We found a really nice coffee -- from a local roaster no less -- and when we made it at home on our stovetop doohicky (still our favorite mode of home brewing), it was as good or better than anything we've had in a cafe. From our little kitchen in the dungeon, no less!
That's empowerment for you -- the folks at Taylor Maid Farms bestowed on us the ability to brew as good for ourselves as we can get elsewhere. Taylor Maid is up in Sebastapol and is into organic, sustainable farms and fair trade practices. The company cares about the environment (a LOT more on this after the jump). From what we can gather, it's just "good people." That would make us feel better about spending a lot on the coffee -- but guess what? It's not overpriced by any measure. It's really in line cost-wise with most specialty beans around these here parts.

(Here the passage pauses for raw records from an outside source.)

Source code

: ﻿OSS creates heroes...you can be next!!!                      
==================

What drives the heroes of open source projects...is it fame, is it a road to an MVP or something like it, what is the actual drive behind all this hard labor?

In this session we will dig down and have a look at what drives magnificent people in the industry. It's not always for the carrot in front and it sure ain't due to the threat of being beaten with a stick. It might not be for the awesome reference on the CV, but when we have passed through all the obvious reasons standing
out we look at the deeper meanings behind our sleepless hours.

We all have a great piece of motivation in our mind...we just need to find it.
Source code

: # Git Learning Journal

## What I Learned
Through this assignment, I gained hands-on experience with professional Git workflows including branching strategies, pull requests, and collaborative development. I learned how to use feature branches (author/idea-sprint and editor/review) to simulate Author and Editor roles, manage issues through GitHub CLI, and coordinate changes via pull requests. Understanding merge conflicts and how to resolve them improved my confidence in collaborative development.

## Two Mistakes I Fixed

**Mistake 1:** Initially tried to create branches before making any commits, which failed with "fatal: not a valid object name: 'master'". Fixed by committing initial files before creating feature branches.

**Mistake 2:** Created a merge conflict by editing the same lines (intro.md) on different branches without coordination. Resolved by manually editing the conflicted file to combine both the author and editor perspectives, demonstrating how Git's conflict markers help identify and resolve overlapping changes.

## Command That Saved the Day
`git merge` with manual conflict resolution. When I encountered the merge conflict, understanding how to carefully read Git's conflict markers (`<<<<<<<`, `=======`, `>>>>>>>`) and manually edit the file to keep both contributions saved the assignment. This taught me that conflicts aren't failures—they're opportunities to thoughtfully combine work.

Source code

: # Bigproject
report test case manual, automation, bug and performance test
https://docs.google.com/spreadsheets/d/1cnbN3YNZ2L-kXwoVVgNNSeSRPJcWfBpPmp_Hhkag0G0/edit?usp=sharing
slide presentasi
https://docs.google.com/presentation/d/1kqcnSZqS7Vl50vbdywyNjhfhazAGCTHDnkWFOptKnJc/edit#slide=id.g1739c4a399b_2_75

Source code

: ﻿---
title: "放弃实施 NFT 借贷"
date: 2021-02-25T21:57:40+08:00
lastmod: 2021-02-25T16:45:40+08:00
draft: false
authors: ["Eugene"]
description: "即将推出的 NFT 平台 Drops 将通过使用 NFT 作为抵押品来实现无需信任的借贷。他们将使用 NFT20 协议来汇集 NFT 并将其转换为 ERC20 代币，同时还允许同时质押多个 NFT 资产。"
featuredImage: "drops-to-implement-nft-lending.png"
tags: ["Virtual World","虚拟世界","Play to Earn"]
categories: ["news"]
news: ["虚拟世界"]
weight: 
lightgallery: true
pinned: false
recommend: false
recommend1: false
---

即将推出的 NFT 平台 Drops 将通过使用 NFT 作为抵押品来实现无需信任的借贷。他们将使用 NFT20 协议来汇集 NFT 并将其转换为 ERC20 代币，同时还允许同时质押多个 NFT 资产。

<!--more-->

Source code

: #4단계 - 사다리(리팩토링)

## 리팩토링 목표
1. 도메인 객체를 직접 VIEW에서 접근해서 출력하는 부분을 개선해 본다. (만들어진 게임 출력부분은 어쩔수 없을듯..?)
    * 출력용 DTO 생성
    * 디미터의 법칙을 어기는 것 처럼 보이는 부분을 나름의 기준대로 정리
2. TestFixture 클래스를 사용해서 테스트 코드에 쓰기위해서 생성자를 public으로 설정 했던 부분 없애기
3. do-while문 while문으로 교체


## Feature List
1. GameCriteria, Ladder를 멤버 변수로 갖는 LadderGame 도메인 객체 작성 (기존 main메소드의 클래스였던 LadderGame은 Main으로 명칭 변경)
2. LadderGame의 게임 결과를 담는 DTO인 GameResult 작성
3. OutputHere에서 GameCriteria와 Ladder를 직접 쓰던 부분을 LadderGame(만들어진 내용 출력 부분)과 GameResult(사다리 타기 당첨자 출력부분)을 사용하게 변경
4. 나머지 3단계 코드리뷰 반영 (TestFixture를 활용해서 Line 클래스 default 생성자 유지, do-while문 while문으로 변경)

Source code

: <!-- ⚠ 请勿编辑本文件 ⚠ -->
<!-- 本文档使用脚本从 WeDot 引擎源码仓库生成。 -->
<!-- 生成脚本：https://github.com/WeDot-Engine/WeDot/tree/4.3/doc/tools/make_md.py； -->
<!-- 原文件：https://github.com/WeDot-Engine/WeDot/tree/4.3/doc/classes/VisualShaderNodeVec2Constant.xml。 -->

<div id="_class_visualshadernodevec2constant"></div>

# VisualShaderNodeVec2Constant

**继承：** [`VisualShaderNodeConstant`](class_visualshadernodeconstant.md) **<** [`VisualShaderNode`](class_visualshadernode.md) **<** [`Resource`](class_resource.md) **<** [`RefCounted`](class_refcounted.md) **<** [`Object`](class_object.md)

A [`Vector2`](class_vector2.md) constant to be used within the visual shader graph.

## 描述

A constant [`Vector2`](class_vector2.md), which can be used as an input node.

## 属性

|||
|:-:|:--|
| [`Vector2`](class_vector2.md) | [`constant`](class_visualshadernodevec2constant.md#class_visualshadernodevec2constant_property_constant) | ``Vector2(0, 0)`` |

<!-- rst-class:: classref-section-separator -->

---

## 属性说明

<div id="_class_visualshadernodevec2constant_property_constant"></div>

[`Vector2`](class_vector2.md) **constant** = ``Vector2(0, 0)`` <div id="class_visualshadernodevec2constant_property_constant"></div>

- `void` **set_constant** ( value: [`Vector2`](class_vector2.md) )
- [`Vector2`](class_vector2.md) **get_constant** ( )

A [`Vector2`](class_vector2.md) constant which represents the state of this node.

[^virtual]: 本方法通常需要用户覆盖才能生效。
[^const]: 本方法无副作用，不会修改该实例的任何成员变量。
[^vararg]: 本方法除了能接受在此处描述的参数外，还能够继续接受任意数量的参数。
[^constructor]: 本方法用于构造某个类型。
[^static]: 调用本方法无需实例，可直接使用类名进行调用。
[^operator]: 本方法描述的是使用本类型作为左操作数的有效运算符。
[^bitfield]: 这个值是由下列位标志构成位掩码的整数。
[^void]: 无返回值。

We took a nice hike to the fairly amazing Rainbow Grocery, one of the few places in town that carries the brand (according to a company spokesperson, it's also available in San Francisco at Thom's Natural Foods on Geary and Fresh Organics on Stanyan). It's available there in bulk, which was great; we weren't forced to overcommit and took about a half pound of the Goat Rock Roast and a smidge less of the Rainforest blend.
We tried the Goat Rock first. The taste? Again, we can't do it justice -- our best would be to say that it's powerful without being overpowering, as well as distinctive and drinkable. There's a lot going on in there; some softer notes against a bold backdrop. We mean, we would probably recognize it if we ever tried it blind, one of the few coffees our limited palate can do this with.
(Aside: the only coffee we can usually recognize is Kona -- very smooth and caramel-ly . . even a weak Kona blend [the typical 5%-10%] isn't too tough to I.D. A good portion of our family lives in Hawaii; in fact, Mrs. Trimethyldioxypurist is in the Aloha state as we write this. We're keeping our fingers crossed that we may have the chance to write about something she brings us back. Hint hint.)
Mark Inman, Taylor Maid's President and Green Buyer, says that the Goat Rock blend was his "answer to many customers who wanted to drink organic/free trade coffee but still had a hankerin' for Peet's 'Major Dickenson's Blend'. The Goat Rock is a cleaned up, organic version of this blend. It has quickly become one of our hottest sellers."
No wonder, sir. It was lovely.
The Rainforest blend struck a lot of very similar notes for us, with perhaps a touch more vibrancy --something bold, something grand, something over-arching (but not over-reaching) that floods our mouth like a cold ocean wave (figuratively speaking, of course, the coffee was consumed while damned hot). Inman says that this blend, "has been a longtime favorite of many Wine Country restaurants and hotels" -- so some of you Napa/Sonoma residents and/or visitors may have been exposed to it already.
We thought ii also was very good, though we actually prefer the Goat Rock.
Mr. Inman was kind enough to provide us with some details on his practices -- coverage of TMF could probably be as appropriate under SFist Mary-Lynn's fine "SFist Cares" pieces as it is under this coffee column. For instance:
1. TMF is known by the trade as one of the most progressive "Green Businesses" that also deals with high-quality specialty coffee. Inman used to write a column for Fresh Cup Magazine (the industry's largest trade publication) titled "The Green Cafe," which focused on making your business more environmentally and socially progressive.2. TMF holds board seats on some of the industry's most influential trade groups. Inman has been on the Board of Directors of the Specialty Coffee Association of America (www.scaa.org) and also sits on the board of the WBC (World Barista Championship)--a high level competition for professional Baristas (Inman says "think 'Iron Chef,' for the coffee trade"--if you want more more info on these sorts of competitions, this article on CoffeeGeek, which covers the recent South East Regional Barista Competition, is a swell place to start).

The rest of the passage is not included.